(Stored data entries)
- - - -

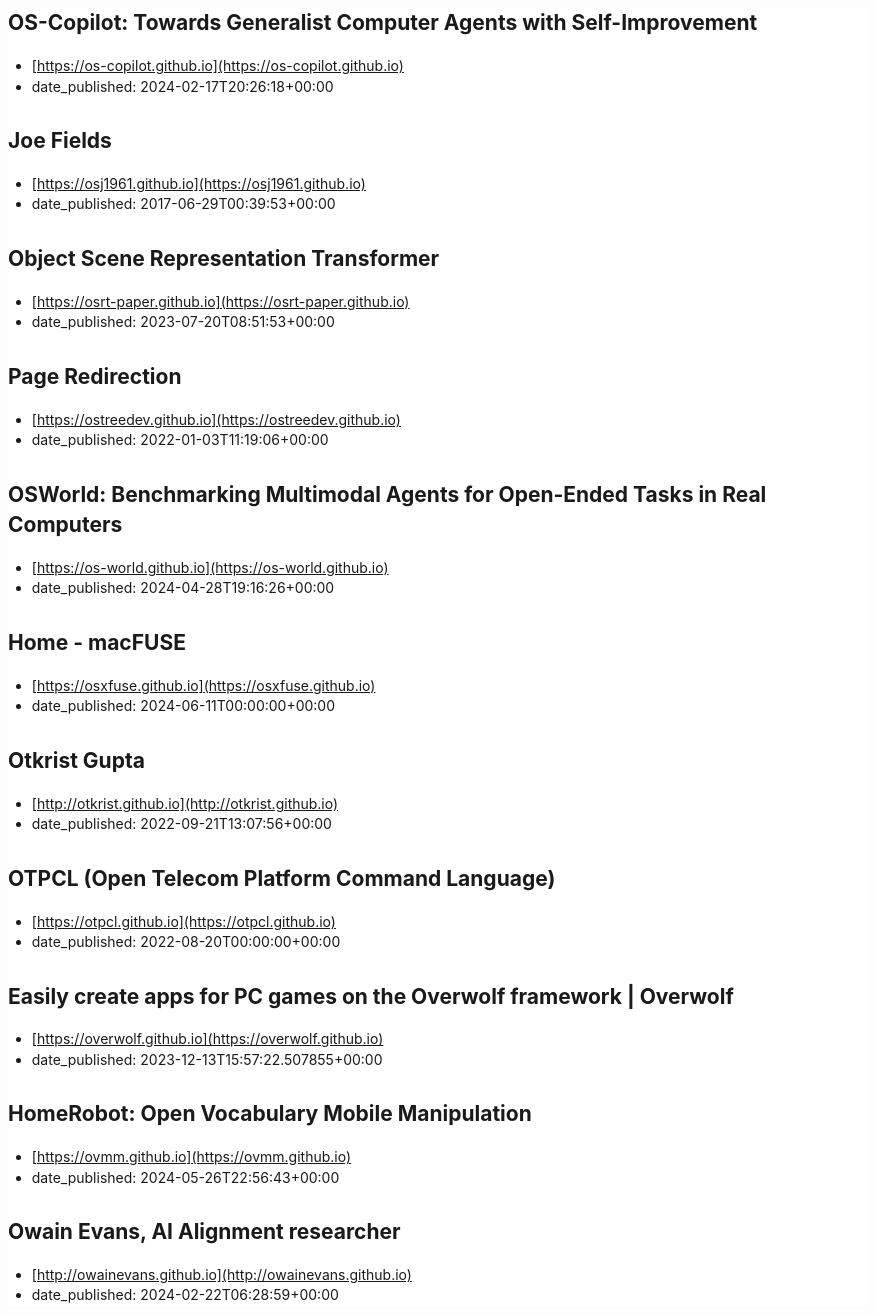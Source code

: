  ## OS-Copilot: Towards Generalist Computer Agents with Self-Improvement
 - [https://os-copilot.github.io](https://os-copilot.github.io)
 - date_published: 2024-02-17T20:26:18+00:00

 ## Joe Fields
 - [https://osj1961.github.io](https://osj1961.github.io)
 - date_published: 2017-06-29T00:39:53+00:00

 ## Object Scene Representation Transformer
 - [https://osrt-paper.github.io](https://osrt-paper.github.io)
 - date_published: 2023-07-20T08:51:53+00:00

 ## Page Redirection
 - [https://ostreedev.github.io](https://ostreedev.github.io)
 - date_published: 2022-01-03T11:19:06+00:00

 ## OSWorld: Benchmarking Multimodal Agents for Open-Ended Tasks in Real Computers
 - [https://os-world.github.io](https://os-world.github.io)
 - date_published: 2024-04-28T19:16:26+00:00

 ## Home - macFUSE
 - [https://osxfuse.github.io](https://osxfuse.github.io)
 - date_published: 2024-06-11T00:00:00+00:00

 ## Otkrist Gupta
 - [http://otkrist.github.io](http://otkrist.github.io)
 - date_published: 2022-09-21T13:07:56+00:00

 ## OTPCL (Open Telecom Platform Command Language)
 - [https://otpcl.github.io](https://otpcl.github.io)
 - date_published: 2022-08-20T00:00:00+00:00

 ## Easily create apps for PC games on the Overwolf framework | Overwolf
 - [https://overwolf.github.io](https://overwolf.github.io)
 - date_published: 2023-12-13T15:57:22.507855+00:00

 ## HomeRobot: Open Vocabulary Mobile Manipulation
 - [https://ovmm.github.io](https://ovmm.github.io)
 - date_published: 2024-05-26T22:56:43+00:00

 ## Owain Evans, AI Alignment researcher
 - [http://owainevans.github.io](http://owainevans.github.io)
 - date_published: 2024-02-22T06:28:59+00:00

- - - -

**Task description:**
Quote only what lies between the first line of the records and the line containing "- [https://overwolf.github.io](https://overwolf.github.io)", please, including both lines and excluding images.

**Result of this task:**
Source code

:  ## OS-Copilot: Towards Generalist Computer Agents with Self-Improvement
 - [https://os-copilot.github.io](https://os-copilot.github.io)
 - date_published: 2024-02-17T20:26:18+00:00

 ## Joe Fields
 - [https://osj1961.github.io](https://osj1961.github.io)
 - date_published: 2017-06-29T00:39:53+00:00

 ## Object Scene Representation Transformer
 - [https://osrt-paper.github.io](https://osrt-paper.github.io)
 - date_published: 2023-07-20T08:51:53+00:00

 ## Page Redirection
 - [https://ostreedev.github.io](https://ostreedev.github.io)
 - date_published: 2022-01-03T11:19:06+00:00

 ## OSWorld: Benchmarking Multimodal Agents for Open-Ended Tasks in Real Computers
 - [https://os-world.github.io](https://os-world.github.io)
 - date_published: 2024-04-28T19:16:26+00:00

 ## Home - macFUSE
 - [https://osxfuse.github.io](https://osxfuse.github.io)
 - date_published: 2024-06-11T00:00:00+00:00

 ## Otkrist Gupta
 - [http://otkrist.github.io](http://otkrist.github.io)
 - date_published: 2022-09-21T13:07:56+00:00

 ## OTPCL (Open Telecom Platform Command Language)
 - [https://otpcl.github.io](https://otpcl.github.io)
 - date_published: 2022-08-20T00:00:00+00:00

 ## Easily create apps for PC games on the Overwolf framework | Overwolf
 - [https://overwolf.github.io](https://overwolf.github.io)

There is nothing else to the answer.